On Wed, May 07, 2025 at 08:44:05PM +0000, Matt Ochs wrote:
Hi Daniel,
Thanks for your feedback!
> On May 7, 2025, at 11:51 AM, Daniel P. Berrangé <berrange(a)redhat.com> wrote:
> On Fri, Apr 11, 2025 at 08:40:54AM -0700, Matthew R. Ochs via Devel wrote:
>> Resending: Series has been re-based over latest upstream.
>>
>> This patch series adds support for configuring the PCI high memory MMIO
>> window size for aarch64 virt machine types. This feature has been merged
>> into the QEMU upstream master branch [1] and will be available in QEMU 10.0.
>> It allows users to configure the size of the high memory MMIO window above
>> 4GB, which is particularly useful for systems with large amounts of PCI
>> memory requirements.
>>
>> The feature is exposed through the domain XML as a new PCI feature:
>> <features>
>> <pci>
>> <highmem-mmio-size unit='G'>512</highmem-mmio-size>
>> </pci>
>> </features>
>>
>> When enabled, this configures the size of the PCI high memory MMIO window
>> via QEMU's highmem-mmio-size machine property.
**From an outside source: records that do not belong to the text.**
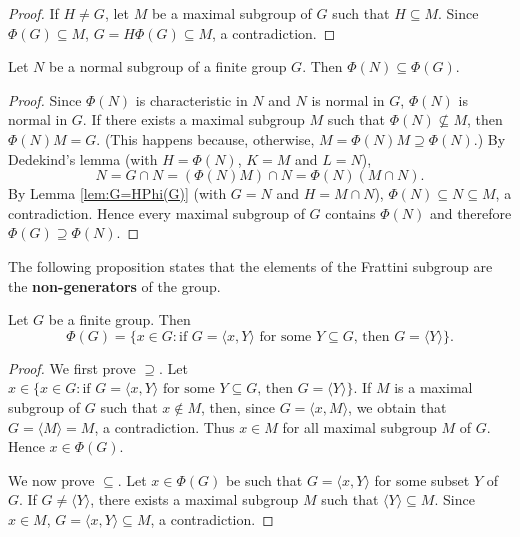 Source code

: \begin{proof}
If $H\ne G$, let $M$ be a maximal subgroup of $G$ such that 
$H\subseteq M$. Since $\Phi(G)\subseteq M$, $G=H\Phi(G)\subseteq M$, a 
contradiction. 
\end{proof}

\begin{proposition}
\label{pro:phi(N)phi(G)}
Let $N$ be a normal subgroup of a finite group $G$. Then 
$\Phi(N)\subseteq\Phi(G)$.
\end{proposition}

\begin{proof}
Since $\Phi(N)$ is characteristic in $N$ and $N$ 
is normal in $G$, $\Phi(N)$ is normal in $G$. 
If there exists a maximal subgroup $M$ such that 
$\Phi(N)\not\subseteq M$, then $\Phi(N)M=G$. (This happens
because, otherwise, $M=\Phi(N)M\supseteq\Phi(N)$.) By Dedekind's lemma (with  $H=\Phi(N)$, $K=M$ and $L=N$), 
\[
N=G\cap N=(\Phi(N)M)\cap N=\Phi(N)(M\cap N).
\]
By Lemma \ref{lem:G=HPhi(G)} (with $G=N$ and $H=M\cap N$), 
$\Phi(N)\subseteq N\subseteq M$, a contradiction. 
Hence every maximal subgroup of $G$ contains $\Phi(N)$ and therefore 
$\Phi(G)\supseteq\Phi(N)$. 
\end{proof}

The following proposition states that the 
elements of the Frattini subgroup are the \textbf{non-generators} of 
the group. 

\begin{proposition}
	\label{pro:nongenerators}
	Let $G$ be a finite group. Then 
 	\[
	\Phi(G)=\{x\in G:\text{if $G=\langle x,Y\rangle$ for some $Y\subseteq G$, then $G=\langle Y\rangle$}\}.
	\]
\end{proposition}

\begin{proof}
We first prove $\supseteq$. Let $x\in \{x\in G:\text{if $G=\langle x,Y\rangle$ for some $Y\subseteq G$, then $G=\langle Y\rangle$}\}$. If $M$ is a maximal subgroup of $G$ such that $x\not\in M$, then, since $G=\langle
	x,M\rangle$, we obtain that $G=\langle M\rangle=M$, a contradiction. Thus $x\in M$ for all maximal subgroup $M$ of $G$. Hence 
 $x\in \Phi(G)$. 

We now prove $\subseteq$. Let $x\in\Phi(G)$ be such that $G=\langle
	x,Y\rangle$ for some subset $Y$ of $G$. If $G\ne \langle Y\rangle$,
	there exists a maximal subgroup $M$ such that $\langle Y\rangle\subseteq M$. Since
	$x\in M$, $G=\langle x,Y\rangle\subseteq M$, a contradiction. 
\end{proof}


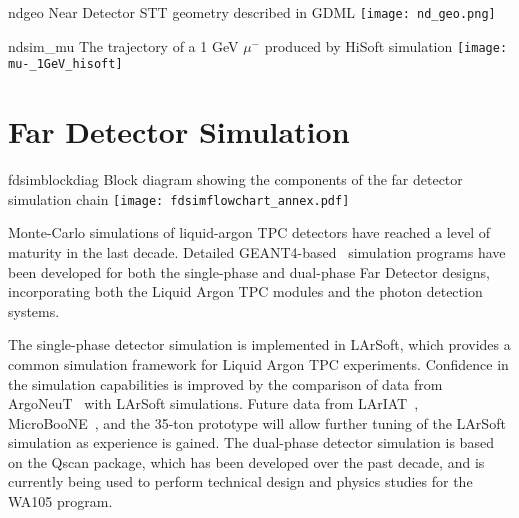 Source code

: \begin{cdrfigure}{ndgeo}
{Near Detector STT geometry described in GDML}
\texttt{[image: nd\_geo.png]}
\end{cdrfigure}

\begin{cdrfigure}{ndsim_mu}
{The trajectory of a 1 GeV $\mu^-$ produced by HiSoft simulation}
\texttt{[image: mu-\_1GeV\_hisoft]}
\end{cdrfigure}

\section{Far Detector Simulation}
\label{annex:detectors-sc-physics-software-simulation-fd}

\begin{cdrfigure}{fdsimblockdiag}
{Block diagram showing the components of the far detector simulation chain}
\texttt{[image: fdsimflowchart\_annex.pdf]}
\end{cdrfigure}

Monte-Carlo simulations of liquid-argon TPC detectors have reached a level of maturity
in the last decade.  Detailed GEANT4-based~\cite{GEANT4:NIM,GEANT4} simulation
programs have been developed  for both the single-phase and dual-phase Far Detector designs,
incorporating both the Liquid Argon TPC modules and the photon detection systems.   

The single-phase detector simulation is implemented in LArSoft,
which provides a common simulation framework for Liquid Argon TPC experiments.
Confidence in the simulation capabilities is improved by
the comparison of data from ArgoNeuT~\cite{Adamson:2013/02/28tla,argoneut-url,Acciarri:2013met,Anderson:2012mra} with LArSoft
simulations.  Future data from LArIAT~\cite{Adamson:2013/02/28tla,Cavanna:2014iqa},
MicroBooNE~\cite{Chen:2007ae,Jones:2011ci,microboonecdr}, and the 35-ton prototype will allow
further tuning of the LArSoft simulation as experience is gained.
The dual-phase detector simulation is based on the Qscan package,
which has been developed over the past decade, and is currently
being used to perform technical design and physics studies for
the WA105 program.

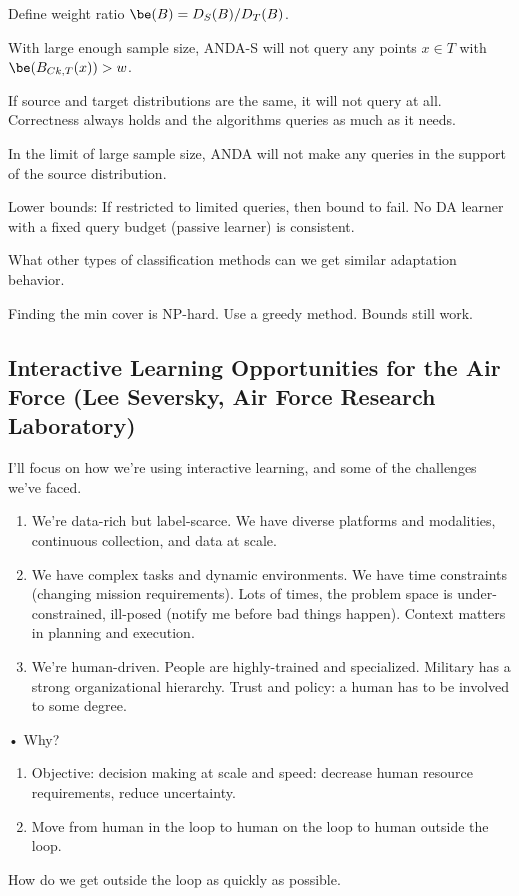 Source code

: Define weight ratio $\be(B)=D_S(B)/D_T(B)$. 

With large enough sample size, ANDA-S will not query any points $x\in T$ with $\be(B_{Ck,T}(x))>w$. %

If source and target distributions are the same, it will not query at all.
Correctness always holds and the algorithms queries as much as it needs. 

In the limit of large sample size, ANDA will not make any queries in the support of the source distribution.

Lower bounds: If restricted to limited queries, then bound to fail. No DA learner with a fixed query budget (passive learner) is consistent.

What other types of classification methods can we get similar adaptation behavior.


Finding the min cover is NP-hard. Use a greedy method. Bounds still work.

\subsection{Interactive Learning Opportunities for the Air Force (Lee Seversky, Air Force Research Laboratory)}

I'll focus on how we're using interactive learning, and some of the challenges we've faced.

\begin{enumerate}
\item
We're data-rich but label-scarce.  We have diverse platforms and modalities, continuous collection, and data at scale.
\item
We have complex tasks and dynamic environments. We have time constraints (changing mission requirements). Lots of times, the problem space is under-constrained, ill-posed (notify me before bad things happen). Context matters in planning and execution.
\item
We're human-driven. People are highly-trained and specialized.
Military has a strong organizational hierarchy. 
Trust and policy: a human has to be involved to some degree.
\end{enumerate}•
Why?
\begin{enumerate}
\item
Objective: decision making at scale and speed: decrease human resource requirements, reduce uncertainty.
\item
Move from human in the loop to human on the loop to human outside the loop.
\end{enumerate}
How do we get outside the loop as quickly as possible.

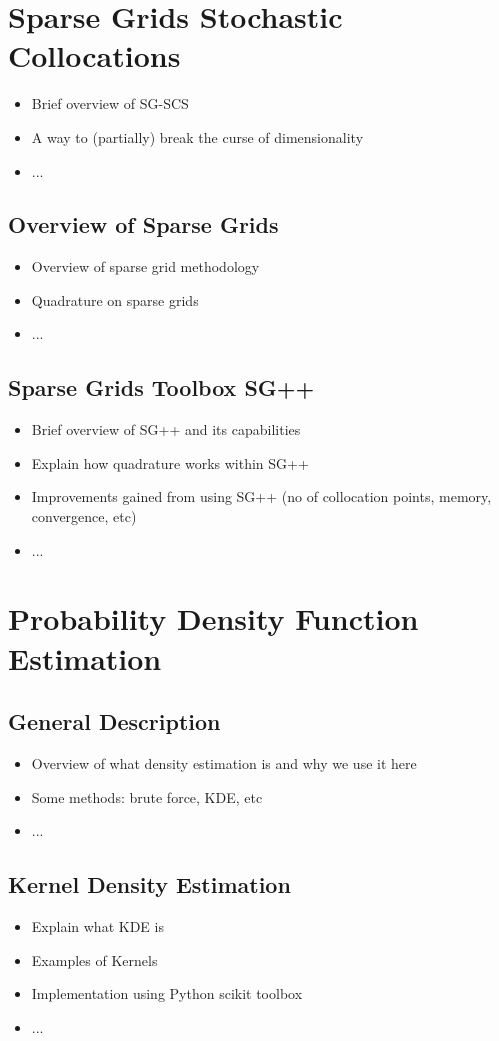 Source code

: \section{Sparse Grids Stochastic Collocations}
\label{sec:Sparse Grids Stochastic Collocations}
\begin{itemize}
\item Brief overview of SG-SCS
\item A way to (partially) break the curse of dimensionality
\item ...
\end{itemize}
\subsection{Overview of Sparse Grids}
\label{subsec:Overview of Sparse Grids}
\begin{itemize}
\item Overview of sparse grid methodology
\item Quadrature on sparse grids
\item ...
\end{itemize}	
\subsection{Sparse Grids Toolbox SG++}
\label{subsec:Sparse Grids Toolbox SG++}
\begin{itemize}
\item Brief overview of SG++ and its capabilities
\item Explain how quadrature works within SG++
\item Improvements gained from using SG++ (no of collocation points, memory, convergence, etc)
\item ...
\end{itemize}
\section{Probability Density Function Estimation}
\label{sec:Probability Density Function Estimation}
\subsection{General Description}
\label{subsec:General Description}
\begin{itemize}
\item Overview of what density estimation is and why we use it here
\item Some methods: brute force, KDE, etc
\item ...
\end{itemize}
\subsection{Kernel Density Estimation}
\label{subsec:Kernel Density Estimation}
\begin{itemize}
\item Explain what KDE is
\item Examples of Kernels
\item Implementation using Python scikit toolbox
\item ...
\end{itemize} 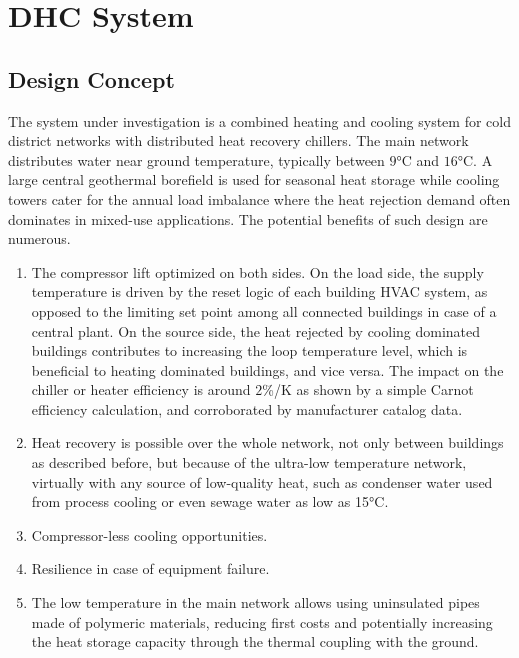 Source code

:\section{DHC System} \label{sec:dhc}

\subsection{Design Concept} \label{sec:concept}

The system under investigation is a combined heating and cooling system for cold district networks with distributed heat recovery chillers. The main network distributes water near ground temperature, typically between $9$°C and $16$°C. A large central geothermal borefield is used for seasonal heat storage while cooling towers cater for the annual load imbalance where the heat rejection demand often dominates in mixed-use applications.
The potential benefits of such design are numerous.

\begin{enumerate}

    \item The compressor lift optimized on both sides. On the load side, the supply temperature is driven by the reset logic of each building HVAC system, as opposed to the limiting set point among all connected buildings in case of a central plant. On the source side, the heat rejected by cooling dominated buildings contributes to increasing the loop temperature level, which is beneficial to heating dominated buildings, and vice versa. The impact on the chiller or heater efficiency is around $2$\%/K as shown by a simple Carnot efficiency calculation, and corroborated by manufacturer catalog data.

    \item Heat recovery is possible over the whole network, not only between buildings as described before, but because of the ultra-low temperature network, virtually with any source of low-quality heat, such as condenser water used from process cooling or even sewage water as low as 15°C.

    \item Compressor-less cooling opportunities.

    \item Resilience in case of equipment failure.

    \item The low temperature in the main network allows using uninsulated pipes made of polymeric materials, reducing first costs and potentially increasing the heat storage capacity through the thermal coupling with the ground.

\end{enumerate}

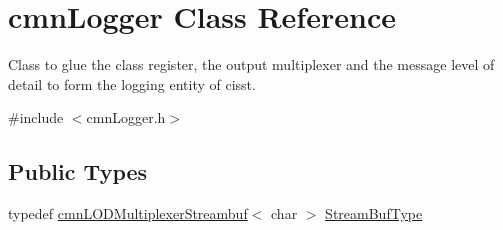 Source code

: \hypertarget{classcmn_logger}{}\section{cmn\+Logger Class Reference}
\label{classcmn_logger}


Class to glue the class register, the output multiplexer and the message level of detail to form the logging entity of cisst.  




{\ttfamily \#include $<$cmn\+Logger.\+h$>$}

\subsection*{Public Types}
\begin{DoxyCompactItemize}
\item 
typedef \hyperlink{classcmn_l_o_d_multiplexer_streambuf}{cmn\+L\+O\+D\+Multiplexer\+Streambuf}$<$ char $>$ \hyperlink{classcmn_logger_a7d192777882d1dc6bb48ceac0b4e65bb}{Stream\+Buf\+Type}
\end{DoxyCompactItemize}
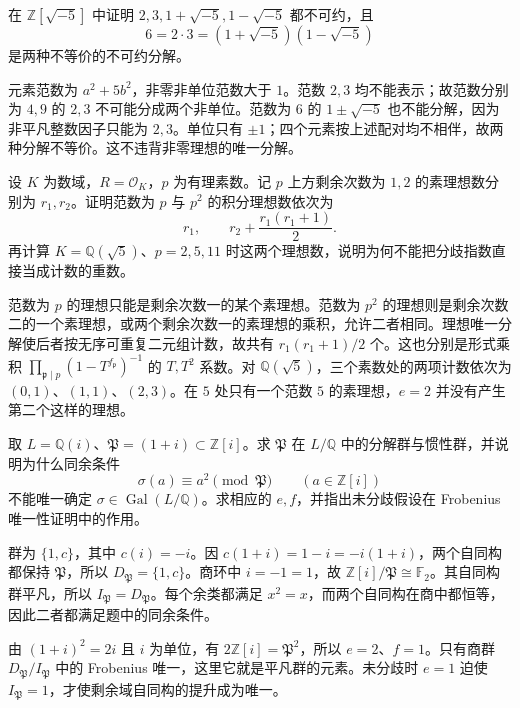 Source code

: \begin{exercise}\label{b3:ex:A-two-factorizations}
	在 \(\mathbb Z[\sqrt{-5}]\) 中证明 \(2,3,1+\sqrt{-5},1-\sqrt{-5}\) 都不可约，且
	\[
		6=2\cdot3=(1+\sqrt{-5})(1-\sqrt{-5})
	\]
	是两种不等价的不可约分解。
\end{exercise}
\begin{solution}
	元素范数为 \(a^2+5b^2\)，非零非单位范数大于 \(1\)。范数 \(2,3\) 均不能表示；故范数分别为 \(4,9\) 的 \(2,3\) 不可能分成两个非单位。范数为 \(6\) 的 \(1\pm\sqrt{-5}\) 也不能分解，因为非平凡整数因子只能为 \(2,3\)。单位只有 \(\pm1\)；四个元素按上述配对均不相伴，故两种分解不等价。这不违背非零理想的唯一分解。
\end{solution}

\begin{exercise}\label{b3:ex:A-euler-factors}
	设 \(K\) 为数域，\(R=\mathcal O_K\)，\(p\) 为有理素数。记 \(p\) 上方剩余次数为 \(1,2\) 的素理想数分别为 \(r_1,r_2\)。证明范数为 \(p\) 与 \(p^2\) 的积分理想数依次为
	\[
		r_1,\qquad r_2+\dfrac{r_1(r_1+1)}2.
	\]
	再计算 \(K=\mathbb Q(\sqrt5)\)、\(p=2,5,11\) 时这两个理想数，说明为何不能把分歧指数直接当成计数的重数。
\end{exercise}
\begin{solution}
	范数为 \(p\) 的理想只能是剩余次数一的某个素理想。范数为 \(p^2\) 的理想则是剩余次数二的一个素理想，或两个剩余次数一的素理想的乘积，允许二者相同。理想唯一分解使后者按无序可重复二元组计数，故共有 \(r_1(r_1+1)/2\) 个。这也分别是形式乘积 \(\prod_{\mathfrak p\mid p}(1-T^{f_{\mathfrak p}})^{-1}\) 的 \(T,T^2\) 系数。对 \(\mathbb Q(\sqrt5)\)，三个素数处的两项计数依次为 \((0,1)\)、\((1,1)\)、\((2,3)\)。在 \(5\) 处只有一个范数 \(5\) 的素理想，\(e=2\) 并没有产生第二个这样的理想。
\end{solution}


\begin{exercise}\label{b3:ex:A-frobenius-ramified-choice}
	取 \(L=\mathbb Q(i)\)、\(\mathfrak P=(1+i)\subset\mathbb Z[i]\)。求 \(\mathfrak P\) 在 \(L/\mathbb Q\) 中的分解群与惯性群，并说明为什么同余条件
	\[
		\sigma(a)\equiv a^2\pmod{\mathfrak P}\qquad(a\in\mathbb Z[i])
	\]
	不能唯一确定 \(\sigma\in\operatorname{Gal}(L/\mathbb Q)\)。求相应的 \(e,f\)，并指出未分歧假设在 Frobenius 唯一性证明中的作用。
\end{exercise}
\begin{solution}
	群为 \(\{1,c\}\)，其中 \(c(i)=-i\)。因 \(c(1+i)=1-i=-i(1+i)\)，两个自同构都保持 \(\mathfrak P\)，所以 \(D_{\mathfrak P}=\{1,c\}\)。商环中 \(i=-1=1\)，故 \(\mathbb Z[i]/\mathfrak P\cong\mathbb F_2\)。其自同构群平凡，所以 \(I_{\mathfrak P}=D_{\mathfrak P}\)。每个余类都满足 \(x^2=x\)，而两个自同构在商中都恒等，因此二者都满足题中的同余条件。

	由 \((1+i)^2=2i\) 且 \(i\) 为单位，有 \(2\mathbb Z[i]=\mathfrak P^2\)，所以 \(e=2\)、\(f=1\)。只有商群 \(D_{\mathfrak P}/I_{\mathfrak P}\) 中的 Frobenius 唯一，这里它就是平凡群的元素。未分歧时 \(e=1\) 迫使 \(I_{\mathfrak P}=1\)，才使剩余域自同构的提升成为唯一。
\end{solution}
The feature is only
>> available for aarch64 virt machine types and requires QEMU support.
>
> This isn't my area of expertize, but could you give any more background
> on why we need to /manually/ set such a property on Arm only ? Is there
> something that prevents us making QEMU "do the right thing" ?
The highmem-mmio-size property is only available for the arm64 “virt”
machine. It is only needed when a VM configuration will exceed the 512G
default for PCI highmem region. There are some GPU devices that exist
today that have very large BARs and require more than 512G when
multiple devices are passed through to a VM.
Regarding making QEMU “do the right thing”, we could add logic to
libvirt to detect when these known devices are present in the VM
configuration and automatically set an appropriate size for the
parameter. However I was under the impression that type of solution
was preferred to be handled at the mgmt app layer.
I wasn't suggestnig to put logic in libvirt actually. I'm querying why
QEMU's memory map is setup such that this PCI assignment can't work by
default with a standard QEMU configuration ?
Can you confirm this works correctly on x86 QEMU with q35 machine type
by default ? If so, what prevents QEMU 'virt' machine for aarch64
being changed to also work ?
Libvirt can't detect when the devices are present in the VM config
because this mmio setting is a cold boot option, while PCI devices
are often hot-plugged to an existing VM.